Politics is the topic (mainly), Carnegie
the platform as TV's Jon Stewart returns to his old format tonight
Jon Stewart must not be getting much sleep lately
- and it has nothing to do with jitters over returning to his
standup roots tonight for a one-man show at Carnegie Hall.
Stewart - who says he gets the bulk of his inspiration
in the wee hours, when he can't sleep and his brain "keeps firing
ideas" - is already on, days before the Carnegie gig.
Known for his wry, self-deprecating wit, Stewart
can't help firing off one-liners when asked about "An Evening
with Jon Stewart," part of the 10-day Toyota Comedy Festival that
began June 1.
"My act will be basically dealing with the New
York political scene and the general tone of politics today,"
says Stewart, who regularly skewers politicians as host of Comedy
Central's nightly news parody, "The Daily Show." "But hopefully,
I'll get in some of the sexual aspects of the culture, and then
stuff about my dog and cat. My mandate is to keep it funny, and
hopefully, it'll be really interesting. You don't want to see
2,000 people out there just nodding their heads."
But just in case his political musings are a
tad too highbrow for the Carnegie crowd, Stewart adds that "there'll
be some a-- and fart jokes, too. Don't get me wrong. You can't
just expect people to sit through my bizarre thoughts on the world."
But seriously, folks, Stewart is thrilled to
be doing standup again after a string of jobs as a TV talk and
variety-show host during the '90s, including Comedy Central's
"Short Attention Span Theater," the interactive "You Wrote It,
You Watch It" on MTV, two versions of "The Jon Stewart Show" that
aired on MTV and in syndication, and a recurring stint as Tom
Snyder's guest host
on CBS's "The Late Late Show."
"But my goal was always to do good standup,"
says Stewart, 37. "That was really my main desire, and I still
work to get that. It's a fun and interesting format for me, and
I totally enjoy it."
Reared in Trenton, N.J., Stewart - whose real
name is Jonathan Stewart Leibowitz - quit a comfortable job as
a state contingency planner in the mid-1980s and moved to Manhattan
to become a comic.
He jokes that he's blacked out early, painful
memories of his standup career - "I learned from trial and error,
and it was actually more error than trial" - but he admits to
making an inauspicious debut at the Bitter End in in 1987.
"Back then, my act included singing torch songs.
But Harvey Fierstein was there, and I was labeled a copycat,"
After toiling on the national comedy-club circuit,
he got a major break opening for singer Sheena Easton in Las Vegas.
The exposure helped land him the "Short Attention Span Theater"
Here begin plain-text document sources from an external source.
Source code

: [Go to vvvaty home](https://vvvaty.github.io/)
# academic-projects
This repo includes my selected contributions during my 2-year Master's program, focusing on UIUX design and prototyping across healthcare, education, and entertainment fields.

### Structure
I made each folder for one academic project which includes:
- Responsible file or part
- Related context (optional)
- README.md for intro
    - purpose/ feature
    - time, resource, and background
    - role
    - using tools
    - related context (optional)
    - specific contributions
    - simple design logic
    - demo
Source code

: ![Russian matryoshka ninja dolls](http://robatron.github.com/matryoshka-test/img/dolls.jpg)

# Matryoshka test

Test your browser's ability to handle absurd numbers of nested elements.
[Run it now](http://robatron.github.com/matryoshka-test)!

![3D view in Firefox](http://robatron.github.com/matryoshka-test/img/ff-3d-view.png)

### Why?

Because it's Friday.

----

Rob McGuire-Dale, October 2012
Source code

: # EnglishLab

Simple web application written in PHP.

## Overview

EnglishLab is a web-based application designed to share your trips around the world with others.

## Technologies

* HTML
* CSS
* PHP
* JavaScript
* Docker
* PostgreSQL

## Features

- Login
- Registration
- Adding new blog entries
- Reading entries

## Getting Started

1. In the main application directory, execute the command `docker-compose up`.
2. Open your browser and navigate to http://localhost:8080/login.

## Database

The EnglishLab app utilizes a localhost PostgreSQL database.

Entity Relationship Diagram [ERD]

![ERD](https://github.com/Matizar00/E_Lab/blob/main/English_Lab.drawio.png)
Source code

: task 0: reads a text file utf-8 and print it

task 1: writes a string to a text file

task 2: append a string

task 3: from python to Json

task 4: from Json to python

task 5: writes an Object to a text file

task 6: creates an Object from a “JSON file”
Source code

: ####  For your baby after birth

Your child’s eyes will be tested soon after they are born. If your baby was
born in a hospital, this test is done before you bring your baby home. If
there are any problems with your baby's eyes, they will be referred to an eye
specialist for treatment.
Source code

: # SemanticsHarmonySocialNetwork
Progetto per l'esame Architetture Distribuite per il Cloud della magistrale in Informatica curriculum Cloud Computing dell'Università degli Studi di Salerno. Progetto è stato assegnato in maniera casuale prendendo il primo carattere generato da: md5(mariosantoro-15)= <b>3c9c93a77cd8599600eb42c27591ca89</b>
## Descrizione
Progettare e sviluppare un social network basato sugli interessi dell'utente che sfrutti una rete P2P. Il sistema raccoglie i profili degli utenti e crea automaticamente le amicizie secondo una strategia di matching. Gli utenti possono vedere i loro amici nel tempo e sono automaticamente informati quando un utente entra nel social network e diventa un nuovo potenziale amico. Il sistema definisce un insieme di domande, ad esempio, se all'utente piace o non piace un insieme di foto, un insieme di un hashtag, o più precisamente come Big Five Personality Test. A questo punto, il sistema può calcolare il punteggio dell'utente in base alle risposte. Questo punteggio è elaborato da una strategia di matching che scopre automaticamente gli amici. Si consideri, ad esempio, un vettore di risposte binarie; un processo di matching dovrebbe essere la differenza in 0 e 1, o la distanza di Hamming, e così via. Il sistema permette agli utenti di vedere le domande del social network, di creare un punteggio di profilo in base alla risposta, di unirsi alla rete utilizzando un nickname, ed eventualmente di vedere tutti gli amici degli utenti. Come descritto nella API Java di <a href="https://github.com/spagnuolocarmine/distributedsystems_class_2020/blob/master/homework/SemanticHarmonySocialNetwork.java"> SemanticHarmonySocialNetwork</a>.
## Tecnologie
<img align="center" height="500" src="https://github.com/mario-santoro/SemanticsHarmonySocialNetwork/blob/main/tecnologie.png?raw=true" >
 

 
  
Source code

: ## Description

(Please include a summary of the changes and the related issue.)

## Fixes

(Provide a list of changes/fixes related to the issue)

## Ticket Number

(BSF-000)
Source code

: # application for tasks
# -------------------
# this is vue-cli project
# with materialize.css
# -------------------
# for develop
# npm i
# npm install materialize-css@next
job in 1991. "You Wrote It, You Watch It," soon followed, a long-forgotten
show that Stewart describes as a cult hit: "It's remembered by
four people in a survival cult in Montana."
After the second incarnation of his self-titled,
cutting-edge variety show was canceled after just nine months
in 1995, Stewart became an itinerant TV personality. Between appearances
on the tube, he landed supporting roles in comedies like "Big
Daddy" and "The Faculty" and published a collection of humorous
essays, "Naked Pictures of Famous People." But Stewart seems to
have finally found a permanent TV home after replacing Craig Kilborn
as host of "The Daily Show" last year.
"Oddly enough, I was at a carnival in Coney
Island when a fortune-teller told me I would be working as a host
of a news parody show - and that I would get the gout," says Stewart.
"The gout part hasn't happened yet, though."
What happened instead is that ratings for "The
Daily Show" have picked up under Stewart's stewardship, with the
show's irreverent style tailor-made for his brand of smart, deadpan
"I find it easier to do relevant political stuff
than trying to figure out what actors from "Melrose Place" I can
get [on the show] that day," says Stewart.
As for his acting career, he has pretty much
put Hollywood on hold while he enjoys his "Daily Show" run.
"Well, the real reason is, you need to have
acting ability," he explains. "From what I understand, that was
still the rule the last time I checked."